Alternatively, you can download a new base image every month from Microsoft’s own container registry. These contain all the latest updates and will be a smaller download. Microsoft’s own container images for .NET and for IIS are updated through the same process. At the same time, base image support lifecycles have improved and are now aligned with Windows Server 2022, with images supported through 2026.
Windows containers and Kubernetes
Microsoft uses Windows Server 2022 to introduce a new class of Windows containers. These new host process containers are designed to extend Windows support for Kubernetes and provide access to host server functionality including devices, storage, and networking. Instead of having to log into containers with administrator accounts to manage their Windows services, you can deploy Host Process Containers on all your Kubernetes clusters and manage them directly, using them as local or domain users based on the host server’s Active Directory membership to be executed.

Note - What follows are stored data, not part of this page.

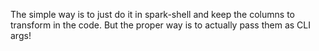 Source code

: The simple way is to just do it in spark-shell and keep the columns to transform in the code.
But the proper way is to actually pass them as CLI args!

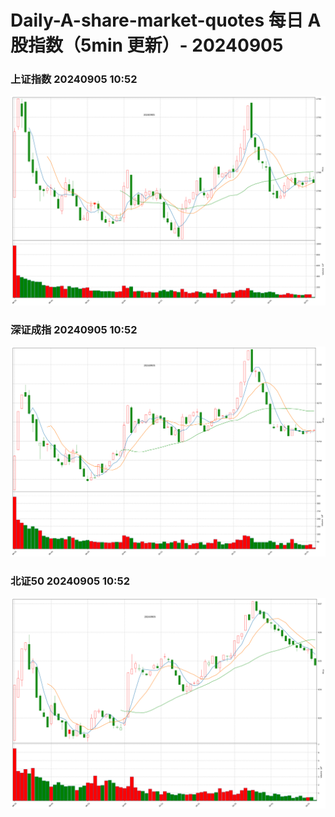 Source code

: 
# Daily-A-share-market-quotes 每日 A 股指数（5min 更新）- 20240905

### 上证指数 20240905 10:52
![](./fig/2024/9/20240905-sh000001.png)

### 深证成指 20240905 10:52
![](./fig/2024/9/20240905-sz399001.png)

### 北证50 20240905 10:52
![](./fig/2024/9/20240905-bj899050.png)
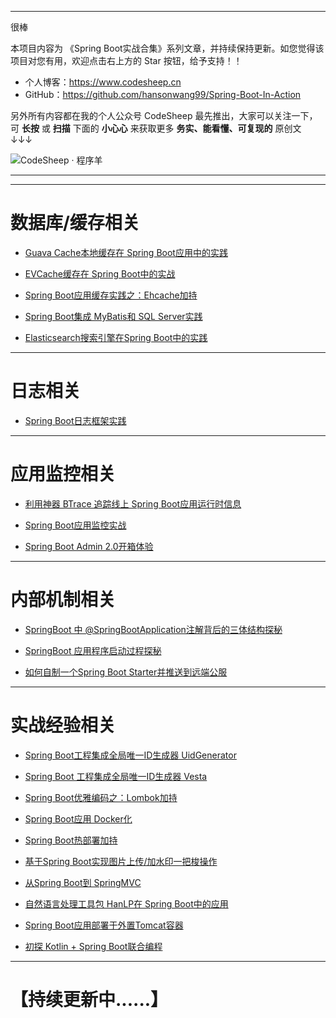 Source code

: 
---

很棒

本项目内容为 《Spring Boot实战合集》系列文章，并持续保持更新。如您觉得该项目对您有用，欢迎点击右上方的 Star 按钮，给予支持！！

- 个人博客：https://www.codesheep.cn
- GitHub：https://github.com/hansonwang99/Spring-Boot-In-Action

另外所有内容都在我的个人公众号 CodeSheep 最先推出，大家可以关注一下，可 **长按** 或 **扫描** 下面的 **小心心** 来获取更多 **务实、能看懂、可复现的** 原创文 ↓↓↓

![CodeSheep · 程序羊](https://user-gold-cdn.xitu.io/2018/8/9/1651c0ef66e4923f?w=270&h=270&f=png&s=102007)

---

---

# 数据库/缓存相关

- [Guava Cache本地缓存在 Spring Boot应用中的实践](https://github.com/hansonwang99/Spring-Boot-In-Action/tree/master/springbt_guava_cache)

- [EVCache缓存在 Spring Boot中的实战](https://github.com/hansonwang99/Spring-Boot-In-Action/tree/master/springbt_evcache)

- [Spring Boot应用缓存实践之：Ehcache加持](https://github.com/hansonwang99/Spring-Boot-In-Action/tree/master/springbt_ehcache)

- [Spring Boot集成 MyBatis和 SQL Server实践](https://github.com/hansonwang99/Spring-Boot-In-Action/tree/master/springbt_mybatis_sqlserver)

- [Elasticsearch搜索引擎在Spring Boot中的实践](https://github.com/hansonwang99/Spring-Boot-In-Action/tree/master/springboot_es_demo)

---

# 日志相关

- [Spring Boot日志框架实践](http://www.codesheep.cn/2018/03/29/Boot%E6%97%A5%E5%BF%97%E6%A1%86%E6%9E%B6%E5%AE%9E%E8%B7%B5/)

---

# 应用监控相关

- [利用神器 BTrace 追踪线上 Spring Boot应用运行时信息](https://www.codesheep.cn/2019/01/17/springbt-btrace/)

- [Spring Boot应用监控实战](https://github.com/hansonwang99/Spring-Boot-In-Action/tree/master/springbt_admin_server)

- [Spring Boot Admin 2.0开箱体验](https://github.com/hansonwang99/Spring-Boot-In-Action/tree/master/spring_boot_admin2.0_demo)

---

# 内部机制相关

- [SpringBoot 中 @SpringBootApplication注解背后的三体结构探秘](http://www.codesheep.cn/2018/07/30/at-SpringBootApplication-zhujie/)

- [SpringBoot 应用程序启动过程探秘](http://www.codesheep.cn/2018/09/04/springboot-startup-process/)

- [如何自制一个Spring Boot Starter并推送到远端公服](https://www.codesheep.cn/2019/01/24/springbt-starter/)

---

# 实战经验相关

- [Spring Boot工程集成全局唯一ID生成器 UidGenerator](https://github.com/hansonwang99/Spring-Boot-In-Action/tree/master/springbt_uid_generator)

- [Spring Boot 工程集成全局唯一ID生成器 Vesta](https://github.com/hansonwang99/Spring-Boot-In-Action/tree/master/springbt_vesta)

- [Spring Boot优雅编码之：Lombok加持](http://www.codesheep.cn/2018/04/09/SpringBoot%E4%BC%98%E9%9B%85%E7%BC%96%E7%A0%81%E4%B9%8B%EF%BC%9ALombok%E5%8A%A0%E6%8C%81/)

- [Spring Boot应用 Docker化](http://www.codesheep.cn/2018/04/12/SpringBoot%E5%BA%94%E7%94%A8Docker%E5%8C%96/)

- [Spring Boot热部署加持](http://www.codesheep.cn/2018/06/23/SpringBoot%E7%83%AD%E9%83%A8%E7%BD%B2%E5%8A%A0%E6%8C%81/)

- [基于Spring Boot实现图片上传/加水印一把梭操作](https://github.com/hansonwang99/Spring-Boot-In-Action/tree/master/springbt_watermark)

- [从Spring Boot到 SpringMVC](http://www.codesheep.cn/2018/06/10/%E4%BB%8ESpringBoot%E5%88%B0SpringMVC/)

- [自然语言处理工具包 HanLP在 Spring Boot中的应用](http://www.codesheep.cn/2018/11/01/springbt-hanlp/)

- [Spring Boot应用部署于外置Tomcat容器](http://www.codesheep.cn/2018/06/05/SpringBoot%E5%BA%94%E7%94%A8%E9%83%A8%E7%BD%B2%E4%BA%8E%E5%A4%96%E7%BD%AETomcat%E5%AE%B9%E5%99%A8/)

- [初探 Kotlin + Spring Boot联合编程](https://github.com/hansonwang99/Spring-Boot-In-Action/tree/master/kotlin_with_springbt)


---

# 【持续更新中......】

Other new management tools, based on support for group managed service accounts, allow containers to work with Active Directory without requiring a managed host. Containers can work with a gMSA by using a secret store with the account information stored on the host, which can be populated without requiring the host to join the domain. This approach is useful when working with Kubernetes because it allows you to tie Active Directory membership to an application, not a server that exists solely to host a Kubernetes instance.
Running containers on Windows, particularly on Kubernetes with its tendency to run many small nodes on a single server, used to impact networking. Windows Server 2022 aims to reduce this by improving network scaling. These changes allow you to run hundreds of nodes on a single server while improving the performance of the Hyper-V virtual switch.
SEE: iCloud vs. OneDrive: Which is Best for Mac, iPad, and iPhone Users? (free PDF) (TechRepublic)
Optimization of container operations
An interesting Windows Server 2022 update for Windows containers is coming to Windows Admin Center. Here you can now quickly containerize ASP.NET applications directly from a Web Deploy package. This approach simplifies moving from developer tools to a container running on a server, automatically validating images, and pushing to an Azure Container Registry. You can use WAC to manage ACR instances and control containers running in Azure Container Instance from your on-premises servers, whether they’re running in Azure or on an Azure Arc managed system.
Another small but useful solution comes from virtualizing time zone support in Windows containers. Instead of being dependent on the host server’s time zone, they can now switch from the local time zone to a virtual time zone, allowing geographically sensitive code to support users’ time zones more effectively. You use PowerShell to set the container’s time zone when you first install it on your host, and this setting persists across reboots.
Windows Server 2022 continues to showcase Microsoft’s shift from traditional application hosting to its preferred hybrid cloud approach. With much of its work on Windows containers centered around working with Kubernetes, it’s clear that it sees the two technologies as a way to support modern applications both on-premises and in Azure. By giving you the tools you need to manage and support Windows containers on-premises with Windows Server, Microsoft is counting on you to first consider Azure Arc as a management and container-hosting platform for your code , aiming to move you to Azure Stack HCI first and finally to Azure. With Windows Server gaining features like this, it’s a bet it can certainly win.